→ AIM OF THE TASK
Write out again, please, the records below from the first line to the line holding "Download for 2024</u></a></li>", inclusive, and nothing else.
-- Opening Marker --
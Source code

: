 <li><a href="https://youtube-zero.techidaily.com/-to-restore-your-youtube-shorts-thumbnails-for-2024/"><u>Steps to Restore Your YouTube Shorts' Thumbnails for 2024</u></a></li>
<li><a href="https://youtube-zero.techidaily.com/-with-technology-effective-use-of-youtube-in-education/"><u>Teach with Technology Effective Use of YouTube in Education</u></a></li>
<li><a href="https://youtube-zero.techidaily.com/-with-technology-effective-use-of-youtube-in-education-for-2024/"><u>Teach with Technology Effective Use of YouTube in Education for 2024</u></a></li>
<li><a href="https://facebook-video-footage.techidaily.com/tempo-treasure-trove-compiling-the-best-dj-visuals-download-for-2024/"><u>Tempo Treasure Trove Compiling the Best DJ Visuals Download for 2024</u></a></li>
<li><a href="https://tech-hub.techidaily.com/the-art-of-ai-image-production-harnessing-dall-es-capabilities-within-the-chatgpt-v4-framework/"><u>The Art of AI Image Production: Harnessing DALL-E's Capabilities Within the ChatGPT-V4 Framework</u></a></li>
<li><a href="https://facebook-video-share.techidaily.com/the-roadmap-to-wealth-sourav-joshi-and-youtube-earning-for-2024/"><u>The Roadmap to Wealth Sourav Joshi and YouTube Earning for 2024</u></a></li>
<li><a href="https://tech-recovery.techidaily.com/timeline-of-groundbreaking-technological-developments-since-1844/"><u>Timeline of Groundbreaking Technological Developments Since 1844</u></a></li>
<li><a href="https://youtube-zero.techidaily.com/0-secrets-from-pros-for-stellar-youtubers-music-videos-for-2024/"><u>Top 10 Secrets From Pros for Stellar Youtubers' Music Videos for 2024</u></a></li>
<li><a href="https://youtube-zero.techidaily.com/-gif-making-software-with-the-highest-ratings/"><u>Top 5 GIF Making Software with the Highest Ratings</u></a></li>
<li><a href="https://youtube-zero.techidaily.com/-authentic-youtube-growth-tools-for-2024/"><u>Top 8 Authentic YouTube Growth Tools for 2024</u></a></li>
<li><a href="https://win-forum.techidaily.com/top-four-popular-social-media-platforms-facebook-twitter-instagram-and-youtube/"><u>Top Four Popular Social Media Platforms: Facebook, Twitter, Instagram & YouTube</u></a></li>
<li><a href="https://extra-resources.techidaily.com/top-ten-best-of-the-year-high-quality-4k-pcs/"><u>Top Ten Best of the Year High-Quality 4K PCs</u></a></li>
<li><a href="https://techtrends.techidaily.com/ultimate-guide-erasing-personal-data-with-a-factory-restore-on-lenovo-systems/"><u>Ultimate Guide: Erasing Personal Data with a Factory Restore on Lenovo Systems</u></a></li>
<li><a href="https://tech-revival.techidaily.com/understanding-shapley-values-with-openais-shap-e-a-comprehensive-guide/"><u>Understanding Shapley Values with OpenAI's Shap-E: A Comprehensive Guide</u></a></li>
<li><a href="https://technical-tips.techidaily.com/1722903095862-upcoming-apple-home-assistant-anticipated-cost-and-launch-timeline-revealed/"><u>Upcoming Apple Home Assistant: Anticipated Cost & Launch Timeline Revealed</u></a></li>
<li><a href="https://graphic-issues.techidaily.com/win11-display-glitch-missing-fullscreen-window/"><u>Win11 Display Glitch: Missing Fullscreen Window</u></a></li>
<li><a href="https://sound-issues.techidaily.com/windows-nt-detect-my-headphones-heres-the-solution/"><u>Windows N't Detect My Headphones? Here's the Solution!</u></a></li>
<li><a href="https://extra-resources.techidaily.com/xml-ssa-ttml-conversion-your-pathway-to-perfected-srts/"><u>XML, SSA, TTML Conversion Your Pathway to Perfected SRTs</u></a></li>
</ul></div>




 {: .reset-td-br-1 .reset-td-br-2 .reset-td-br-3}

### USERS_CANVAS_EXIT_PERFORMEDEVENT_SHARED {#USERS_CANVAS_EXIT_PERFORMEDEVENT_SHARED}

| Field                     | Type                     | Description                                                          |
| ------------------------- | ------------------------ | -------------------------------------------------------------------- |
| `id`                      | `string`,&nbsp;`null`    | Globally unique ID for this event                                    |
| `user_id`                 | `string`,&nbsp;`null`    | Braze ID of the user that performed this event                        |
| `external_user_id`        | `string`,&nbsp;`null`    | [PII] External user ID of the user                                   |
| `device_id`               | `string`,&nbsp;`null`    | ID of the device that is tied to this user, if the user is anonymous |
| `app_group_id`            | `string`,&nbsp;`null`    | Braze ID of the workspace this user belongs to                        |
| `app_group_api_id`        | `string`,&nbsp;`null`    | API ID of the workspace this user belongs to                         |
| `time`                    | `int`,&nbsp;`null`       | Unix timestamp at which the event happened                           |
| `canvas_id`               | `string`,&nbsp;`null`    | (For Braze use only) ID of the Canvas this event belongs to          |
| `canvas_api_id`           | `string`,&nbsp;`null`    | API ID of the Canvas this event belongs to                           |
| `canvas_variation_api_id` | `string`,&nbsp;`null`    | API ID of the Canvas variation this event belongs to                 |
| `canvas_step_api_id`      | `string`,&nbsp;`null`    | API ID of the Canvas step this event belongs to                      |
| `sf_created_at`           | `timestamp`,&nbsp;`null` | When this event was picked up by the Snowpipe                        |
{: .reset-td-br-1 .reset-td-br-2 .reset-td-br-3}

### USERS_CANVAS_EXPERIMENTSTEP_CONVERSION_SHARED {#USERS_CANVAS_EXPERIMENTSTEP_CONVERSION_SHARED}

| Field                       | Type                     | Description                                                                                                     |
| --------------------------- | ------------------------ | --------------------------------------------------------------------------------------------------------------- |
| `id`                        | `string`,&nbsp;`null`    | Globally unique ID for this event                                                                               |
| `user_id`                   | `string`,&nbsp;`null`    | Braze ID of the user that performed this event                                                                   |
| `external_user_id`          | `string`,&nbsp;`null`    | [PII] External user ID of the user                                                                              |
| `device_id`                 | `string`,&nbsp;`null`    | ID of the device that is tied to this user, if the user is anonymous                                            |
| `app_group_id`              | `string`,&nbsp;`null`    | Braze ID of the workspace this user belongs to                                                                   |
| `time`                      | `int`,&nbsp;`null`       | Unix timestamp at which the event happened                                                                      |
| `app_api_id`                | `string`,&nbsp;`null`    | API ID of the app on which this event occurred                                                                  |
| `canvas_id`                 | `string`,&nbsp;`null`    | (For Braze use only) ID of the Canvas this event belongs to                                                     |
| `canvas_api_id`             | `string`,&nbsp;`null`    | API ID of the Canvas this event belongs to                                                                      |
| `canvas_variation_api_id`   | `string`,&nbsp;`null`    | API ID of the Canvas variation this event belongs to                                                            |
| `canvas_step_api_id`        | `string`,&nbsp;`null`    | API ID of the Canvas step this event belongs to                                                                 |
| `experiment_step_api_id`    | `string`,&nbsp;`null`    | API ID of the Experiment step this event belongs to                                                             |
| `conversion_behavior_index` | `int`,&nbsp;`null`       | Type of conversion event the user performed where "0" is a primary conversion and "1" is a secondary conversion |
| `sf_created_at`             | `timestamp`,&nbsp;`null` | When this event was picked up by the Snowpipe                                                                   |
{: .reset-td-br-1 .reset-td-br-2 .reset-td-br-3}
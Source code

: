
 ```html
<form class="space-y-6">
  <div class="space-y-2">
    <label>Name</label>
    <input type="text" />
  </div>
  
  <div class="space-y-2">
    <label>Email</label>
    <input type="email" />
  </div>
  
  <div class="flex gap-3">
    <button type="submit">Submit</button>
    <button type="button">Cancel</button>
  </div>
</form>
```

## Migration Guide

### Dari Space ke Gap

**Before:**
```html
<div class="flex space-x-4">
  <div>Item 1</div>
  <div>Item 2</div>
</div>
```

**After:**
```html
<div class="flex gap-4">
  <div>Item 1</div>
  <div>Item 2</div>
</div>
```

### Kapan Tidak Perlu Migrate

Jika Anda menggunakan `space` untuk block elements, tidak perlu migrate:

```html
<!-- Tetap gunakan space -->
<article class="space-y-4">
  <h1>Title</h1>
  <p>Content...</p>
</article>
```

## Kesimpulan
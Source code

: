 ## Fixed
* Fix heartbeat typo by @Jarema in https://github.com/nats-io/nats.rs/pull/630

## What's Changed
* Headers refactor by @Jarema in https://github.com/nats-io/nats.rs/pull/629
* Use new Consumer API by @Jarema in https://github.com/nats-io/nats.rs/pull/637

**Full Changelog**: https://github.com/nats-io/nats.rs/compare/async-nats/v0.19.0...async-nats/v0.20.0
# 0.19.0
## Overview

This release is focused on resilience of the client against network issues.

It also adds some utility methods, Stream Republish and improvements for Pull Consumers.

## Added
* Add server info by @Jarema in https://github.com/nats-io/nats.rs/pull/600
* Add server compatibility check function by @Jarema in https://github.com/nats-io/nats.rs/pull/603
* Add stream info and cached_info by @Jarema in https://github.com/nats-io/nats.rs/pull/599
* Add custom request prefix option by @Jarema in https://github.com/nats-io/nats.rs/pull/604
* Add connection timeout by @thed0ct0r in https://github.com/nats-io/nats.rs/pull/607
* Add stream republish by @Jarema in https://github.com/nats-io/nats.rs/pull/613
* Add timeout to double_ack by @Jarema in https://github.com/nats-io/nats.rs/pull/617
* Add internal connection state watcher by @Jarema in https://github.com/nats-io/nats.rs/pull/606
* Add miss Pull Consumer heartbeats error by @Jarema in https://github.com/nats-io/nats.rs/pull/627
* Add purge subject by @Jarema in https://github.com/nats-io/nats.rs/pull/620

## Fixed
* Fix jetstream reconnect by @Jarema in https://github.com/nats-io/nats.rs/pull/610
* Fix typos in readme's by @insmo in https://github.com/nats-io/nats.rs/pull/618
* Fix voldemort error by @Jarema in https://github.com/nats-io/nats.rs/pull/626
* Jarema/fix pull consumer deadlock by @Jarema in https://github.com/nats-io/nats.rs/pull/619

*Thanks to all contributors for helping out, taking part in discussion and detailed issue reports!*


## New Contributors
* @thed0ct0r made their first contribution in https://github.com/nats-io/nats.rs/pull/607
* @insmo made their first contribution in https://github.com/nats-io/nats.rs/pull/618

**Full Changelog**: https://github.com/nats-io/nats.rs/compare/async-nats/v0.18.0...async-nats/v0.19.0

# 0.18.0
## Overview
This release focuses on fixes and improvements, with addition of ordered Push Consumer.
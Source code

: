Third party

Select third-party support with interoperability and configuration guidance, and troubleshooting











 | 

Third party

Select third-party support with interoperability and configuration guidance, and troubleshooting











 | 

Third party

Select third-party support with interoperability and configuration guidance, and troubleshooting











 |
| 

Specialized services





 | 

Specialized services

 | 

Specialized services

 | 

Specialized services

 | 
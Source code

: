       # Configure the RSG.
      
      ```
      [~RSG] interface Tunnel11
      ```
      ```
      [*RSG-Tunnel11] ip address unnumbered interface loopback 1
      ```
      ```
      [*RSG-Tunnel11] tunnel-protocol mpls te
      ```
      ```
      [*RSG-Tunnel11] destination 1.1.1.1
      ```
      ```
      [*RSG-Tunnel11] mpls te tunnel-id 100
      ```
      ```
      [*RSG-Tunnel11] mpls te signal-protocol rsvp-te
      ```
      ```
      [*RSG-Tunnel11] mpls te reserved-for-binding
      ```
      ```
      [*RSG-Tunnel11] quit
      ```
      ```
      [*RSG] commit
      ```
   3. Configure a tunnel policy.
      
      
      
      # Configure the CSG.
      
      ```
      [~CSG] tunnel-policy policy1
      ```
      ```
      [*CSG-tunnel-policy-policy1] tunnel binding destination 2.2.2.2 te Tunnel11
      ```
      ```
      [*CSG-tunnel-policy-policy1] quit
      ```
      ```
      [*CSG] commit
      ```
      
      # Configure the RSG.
-- Closing Marker --
→ THE COMPLETED TASK
Source code

: <li><a href="https://youtube-zero.techidaily.com/-to-restore-your-youtube-shorts-thumbnails-for-2024/"><u>Steps to Restore Your YouTube Shorts' Thumbnails for 2024</u></a></li>
<li><a href="https://youtube-zero.techidaily.com/-with-technology-effective-use-of-youtube-in-education/"><u>Teach with Technology Effective Use of YouTube in Education</u></a></li>
<li><a href="https://youtube-zero.techidaily.com/-with-technology-effective-use-of-youtube-in-education-for-2024/"><u>Teach with Technology Effective Use of YouTube in Education for 2024</u></a></li>
<li><a href="https://facebook-video-footage.techidaily.com/tempo-treasure-trove-compiling-the-best-dj-visuals-download-for-2024/"><u>Tempo Treasure Trove Compiling the Best DJ Visuals Download for 2024</u></a></li>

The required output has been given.